I'm no critic and recommend you consider my remarks in that context. I'm not
sure what you mean when you classify Richard's world view as poetic and
medieval.  Is it poetic because he speaks in verse?  So do many others,
including Bolingbroke.  Shakespeare uses verse in the histories for a variety
of reasons, i.e as indication of the formality of the situation, but in and of
itself it is no indication of Richard's character.  As for Richard being
medieval, many of his actions, such as the confiscation of the Lancasterian
lands, is hardly consistent with that.  Richard, like Bolingbroke, is complex.
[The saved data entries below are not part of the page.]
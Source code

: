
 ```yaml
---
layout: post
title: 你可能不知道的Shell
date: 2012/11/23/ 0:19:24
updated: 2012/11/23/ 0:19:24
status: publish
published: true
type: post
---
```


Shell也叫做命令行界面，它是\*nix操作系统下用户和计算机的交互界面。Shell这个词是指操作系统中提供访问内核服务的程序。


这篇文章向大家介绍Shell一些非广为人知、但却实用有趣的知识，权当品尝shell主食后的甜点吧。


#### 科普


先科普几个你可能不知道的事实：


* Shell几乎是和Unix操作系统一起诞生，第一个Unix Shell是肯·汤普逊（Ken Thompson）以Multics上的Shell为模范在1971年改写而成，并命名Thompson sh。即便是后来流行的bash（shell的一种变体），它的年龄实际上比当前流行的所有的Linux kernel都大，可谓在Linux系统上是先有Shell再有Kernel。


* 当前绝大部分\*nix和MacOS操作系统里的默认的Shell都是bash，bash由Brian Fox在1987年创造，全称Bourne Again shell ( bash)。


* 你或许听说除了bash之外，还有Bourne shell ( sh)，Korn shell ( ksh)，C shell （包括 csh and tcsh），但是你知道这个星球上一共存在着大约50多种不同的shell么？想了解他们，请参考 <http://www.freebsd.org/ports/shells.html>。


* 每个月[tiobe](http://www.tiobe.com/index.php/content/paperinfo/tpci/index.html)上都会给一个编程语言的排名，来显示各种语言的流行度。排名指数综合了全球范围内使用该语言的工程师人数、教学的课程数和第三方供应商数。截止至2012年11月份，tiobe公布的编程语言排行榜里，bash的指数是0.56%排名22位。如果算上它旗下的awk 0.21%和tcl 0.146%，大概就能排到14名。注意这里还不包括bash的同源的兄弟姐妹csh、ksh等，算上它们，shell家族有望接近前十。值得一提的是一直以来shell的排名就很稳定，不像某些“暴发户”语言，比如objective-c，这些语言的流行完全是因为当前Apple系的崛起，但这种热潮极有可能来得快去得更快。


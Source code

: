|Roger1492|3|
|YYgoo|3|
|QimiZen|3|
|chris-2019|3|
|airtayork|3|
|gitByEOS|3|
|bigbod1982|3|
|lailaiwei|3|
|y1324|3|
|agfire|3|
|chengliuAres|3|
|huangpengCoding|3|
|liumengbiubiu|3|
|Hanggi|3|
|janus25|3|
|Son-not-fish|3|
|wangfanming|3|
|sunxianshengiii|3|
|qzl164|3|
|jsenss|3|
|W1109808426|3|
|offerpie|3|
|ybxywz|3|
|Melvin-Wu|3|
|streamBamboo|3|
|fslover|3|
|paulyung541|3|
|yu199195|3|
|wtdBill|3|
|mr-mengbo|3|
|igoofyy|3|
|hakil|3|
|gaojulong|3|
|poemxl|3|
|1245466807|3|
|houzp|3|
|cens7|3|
I believe he is more interesting as an individual human character than as a
representation of a set of abstractions.  There is a ghost between the lines
and that's Richard's father, Edward of Woodstock, the Black Prince.
 
As for the genre issue, I suggest you be more precise.  When you talk about
genre-slot are addressing the issue of how well RII agrees with the
Aristotelian model of tragedy?  If so, fine, if that's what you want to think
about.  Again, I recommend precision in your definitions.
 
Lastly, I'm not sure I know what you mean by "affective continuum." But you'll
find Henry V praying about Richard's untimely death, just before Agincourt and
Richard of York recalling the incident when he attempts to depose Henry VI.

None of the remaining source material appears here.